Data Asset Management in XMANAI
The management of assets in XMANAI should meet a number of critical requirements. One of them is the explainability of data, since Explainable AI is the main objective in the project. Data engineers and data analysts working in XMANAI should be able to understand the data, its structure and its semantics. This is an important requirement, not just for working with the data in XMANAI, but for sharing high quality data with third parties as well. Another important requirement is that the users of the XMANAI platform should be able to query data. Therefore, data management components should provide an API for that. The main challenge though is in the heterogeneity of data. The XMANAI platform is not restricted to support a limited set of data analytics scenarios or the data, which is collected and handled by the platform. It can vary referring to structure, semantic, volume and dynamics. Apart from data, XMANAI should be able to manage other types of assets as well.
The asset management definition takes into account a number of key decisions that defines the design of the data related components of the platform:
· Types of assets in XMANAI. The XMANAI asset management has to support different types of assets including data files, data collected from external APIs, data pushed in XMANAI through its API, data analytics scripts, metadata and more. For managing the assets we will distinguish three types of them: files (of any type), structured data and metadata according to the XMANAI data model. The ability to collect and manage any files enables the required flexibility in addressing the heterogeneity of assets. The conformance of data and metadata to the XMANAI data model enables the provision of an advanced query interface.

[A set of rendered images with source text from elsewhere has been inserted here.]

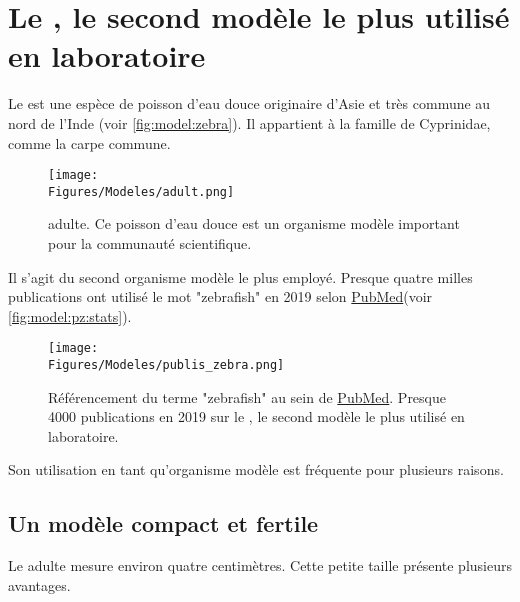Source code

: \documentclass[\main/main.tex]{subfiles}
\begin{document}
            
\section{Le \pz{}, le second modèle le plus utilisé en laboratoire}

%
Le \pz{} est une espèce de poisson d'eau douce originaire d'Asie et très commune au nord de l'Inde (voir \autoref{fig:model:zebra}).
%
Il appartient à la famille de Cyprinidae, comme la carpe commune.

\begin{figure}[h!]{\textwidth} 
    \centering
       \centering \texttt{[image: \\Figures/Modeles/adult.png]}
       \caption{
            \label{fig:model:zebra}\pz{} adulte. \newline
            Ce poisson d'eau douce est un organisme modèle important pour la communauté scientifique.
            }
\end{figure}

%
Il s'agit du second organisme modèle le plus employé.
%
Presque quatre milles publications ont utilisé le mot "zebrafish" en 2019
selon \href{https://pubmed.ncbi.nlm.nih.gov/?term=zebrafish&sort=pubdate}{PubMed}(voir \autoref{fig:model:pz:stats}).

\begin{figure}[h!]{\textwidth} 
    \centering
       \centering \texttt{[image: \\Figures/Modeles/publis\_zebra.png]}
       \caption{
            \label{fig:model:pz:stats}Référencement du terme "zebrafish" au sein de \href{https://pubmed.ncbi.nlm.nih.gov/?term=zebrafish&sort=pubdate}{PubMed}.
            \newline
            Presque 4000 publications en 2019 sur le \pz{}, le second modèle le plus utilisé en laboratoire.
            }
\end{figure}
%
Son utilisation en tant qu'organisme modèle est fréquente pour plusieurs raisons.

    \subsection{Un modèle compact et fertile}
    
%
Le \pz{} adulte mesure environ quatre centimètres.
%
Cette petite taille présente plusieurs avantages.
\end{document}

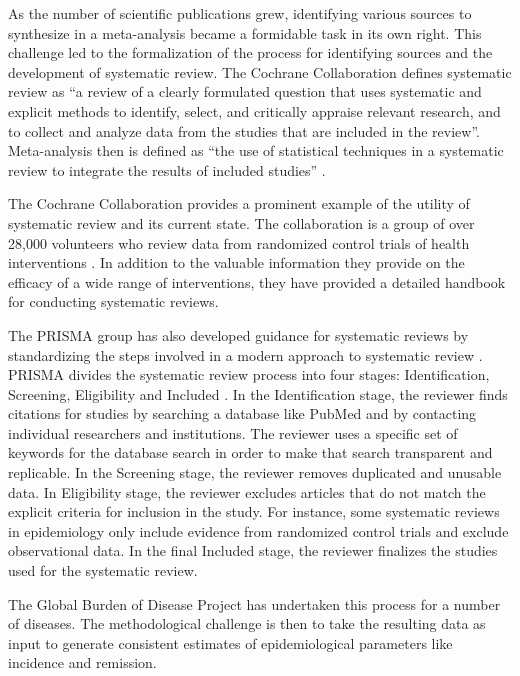 As the number of scientific publications grew, identifying various
sources to synthesize in a meta-analysis became a formidable task in
its own right. This challenge led to the formalization of the process
for identifying sources and the development of systematic review. The
Cochrane Collaboration defines systematic review as ``a review of a
clearly formulated question that uses systematic and explicit methods
to identify, select, and critically appraise relevant research, and to
collect and analyze data from the studies that are included in the
review''. Meta-analysis then is defined as ``the use of statistical
techniques in a systematic review to integrate the results of included
studies'' \cite{Green_Systematic_2005}.

The Cochrane Collaboration provides a prominent example of the utility
of systematic review and its current state. The collaboration is a
group of over 28,000 volunteers who review data from randomized
control trials of health interventions
\cite{Cochrane_Cochrane_2012}. In addition to the valuable information
they provide on the efficacy of a wide range of interventions, they
have provided a detailed handbook for conducting systematic
reviews.

The PRISMA group has also developed guidance for systematic reviews by
standardizing the steps involved in a modern approach to systematic
review \cite{Liberati_PRISMA_2009}. PRISMA divides the systematic
review process into four stages: Identification, Screening,
Eligibility and Included \cite{Green_Systematic_2005}.  In the
Identification stage, the reviewer finds citations for studies by
searching a database like PubMed and by contacting individual
researchers and institutions. The reviewer uses a specific set of
keywords for the database search in order to make that search
transparent and replicable. In the Screening stage, the reviewer
removes duplicated and unusable data. In Eligibility stage, the
reviewer excludes articles that do not match the explicit criteria for
inclusion in the study. For instance, some systematic reviews in
epidemiology only include evidence from randomized control trials and
exclude observational data. In the final Included stage, the reviewer
finalizes the studies used for the systematic review.

The Global Burden of Disease Project has undertaken this process for a
number of diseases. The methodological challenge is then to take the
resulting data as input to generate consistent estimates of
epidemiological parameters like incidence and remission.

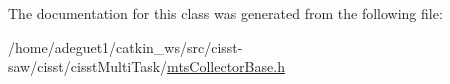 The documentation for this class was generated from the following file\-:\begin{DoxyCompactItemize}
\item 
/home/adeguet1/catkin\-\_\-ws/src/cisst-\/saw/cisst/cisst\-Multi\-Task/\hyperlink{mts_collector_base_8h}{mts\-Collector\-Base.\-h}\end{DoxyCompactItemize}
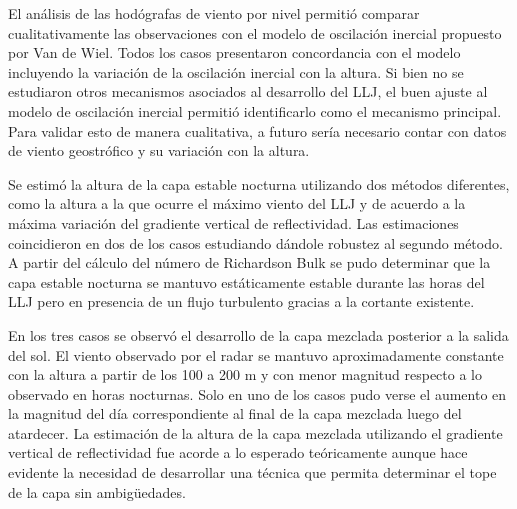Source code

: \documentclass[12pt,spanish,oneside, a4paper]{book}
\begin{document}
El análisis de las hodógrafas de viento por nivel permitió comparar
cualitativamente las observaciones con el modelo de oscilación inercial
propuesto por Van de Wiel. Todos los casos presentaron concordancia con
el modelo incluyendo la variación de la oscilación inercial con la
altura. Si bien no se estudiaron otros mecanismos asociados al
desarrollo del LLJ, el buen ajuste al modelo de oscilación inercial
permitió identificarlo como el mecanismo principal. Para validar esto de
manera cualitativa, a futuro sería necesario contar con datos de viento
geostrófico y su variación con la altura.

Se estimó la altura de la capa estable nocturna utilizando dos métodos
diferentes, como la altura a la que ocurre el máximo viento del LLJ y de
acuerdo a la máxima variación del gradiente vertical de reflectividad.
Las estimaciones coincidieron en dos de los casos estudiando dándole
robustez al segundo método. A partir del cálculo del número de
Richardson Bulk se pudo determinar que la capa estable nocturna se
mantuvo estáticamente estable durante las horas del LLJ pero en
presencia de un flujo turbulento gracias a la cortante existente.

En los tres casos se observó el desarrollo de la capa mezclada posterior
a la salida del sol. El viento observado por el radar se mantuvo
aproximadamente constante con la altura a partir de los 100 a 200 m y
con menor magnitud respecto a lo observado en horas nocturnas. Solo en
uno de los casos pudo verse el aumento en la magnitud del día
correspondiente al final de la capa mezclada luego del atardecer. La
estimación de la altura de la capa mezclada utilizando el gradiente
vertical de reflectividad fue acorde a lo esperado teóricamente aunque
hace evidente la necesidad de desarrollar una técnica que permita
determinar el tope de la capa sin ambigüedades.
\end{document}

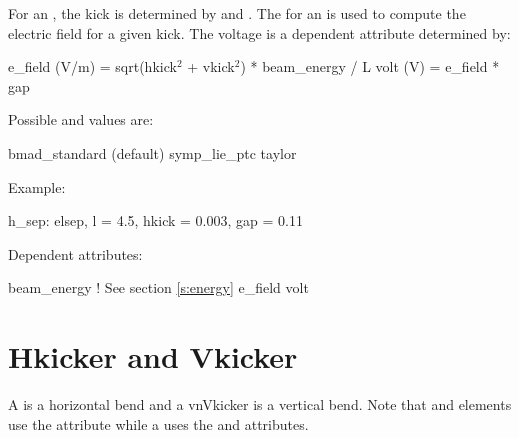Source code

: For an , the kick is determined by  and
. The  for an  is used to compute
the electric field for a given kick. The voltage is a dependent
attribute determined by:
\begin{example}
  e\_field (V/m) = sqrt(hkick$^2$ + vkick$^2$) * beam\_energy / L
  volt (V) = e\_field * gap  
\end{example}


\vskip0.2in \noindent
Possible  and  values are:
\vskip 0.01in
\begin{example}
  bmad\_standard  (default)
  symp\_lie\_ptc
  taylor
\end{example}

\vskip0.2in \noindent
Example:
\begin{example}
  h_sep: elsep, l = 4.5, hkick = 0.003, gap = 0.11
\end{example}

\vskip0.2in \noindent
Dependent attributes:
\begin{example}
  beam\_energy  ! See section \ref{s:energy}
  e_field
  volt
\end{example}

\section{Hkicker and Vkicker}
\label{s:hvkicker}

A  is a horizontal bend and a vn{Vkicker} is a vertical
bend.  Note that  and  elements use the
 attribute while a  uses the  and  
attributes.

\begin{table}[h]
\end{table}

· Datasets and role of metadata. Sharing of data and provision of transparency about the data transactions, data structure and semantics demand the availability of high-quality metadata in XMANAI. The information stored in metadata will be used to provide the knowledge about the data to XMANAI users. A set of data and its metadata is called a dataset.
· Data structures in XMANAI. The heterogeneity of data and the need for an advanced query interface requires a special approach when it comes to data structures handling in XMANAI. The main idea of our approach is to define the most suitable data structure for storing and managing data in each particular case. The definition of this internal XMANAI representation for storing the data should be done based on the data structure and semantics provided by the users who register the data in the XMANAI platform. This registration includes a description of data that is done by the allocation of data fields to elements of the XMANAI data model. In particular, for the first versions of the XMANAI platform the consortium decided to focus on tabular structures as the internal representation of data. The decision is motivated by the assumption that the data emerges in the XMANAI demonstrators have tabular structure. Another important reason is the simplicity of working with tabular data. The process of creating a data structure for the internal representation of data in XMANAI includes the following steps:
o The user describes the data structure and semantics of a concrete data file(s) or data stream using the elements from the XMANAI data model. This information, provided by the user, is saved as part of metadata for the data in the XMANAI metadata registry.
o On the basis of this information about the structure and semantics of data, the XMANAI platform creates a table with a suitable structure in a relational (or potentially other type of) database and adds the respective data to it.
o The information about the created table is added to the corresponding metadata in the metadata registry. This information can be used to query the table of the database and get, update, modify, delete data or perform more complex queries involving more than one table.
This relatively simple data handling approach in XMANAI can be extended by adding other types of databases and allowing users to select the most suitable internal representation.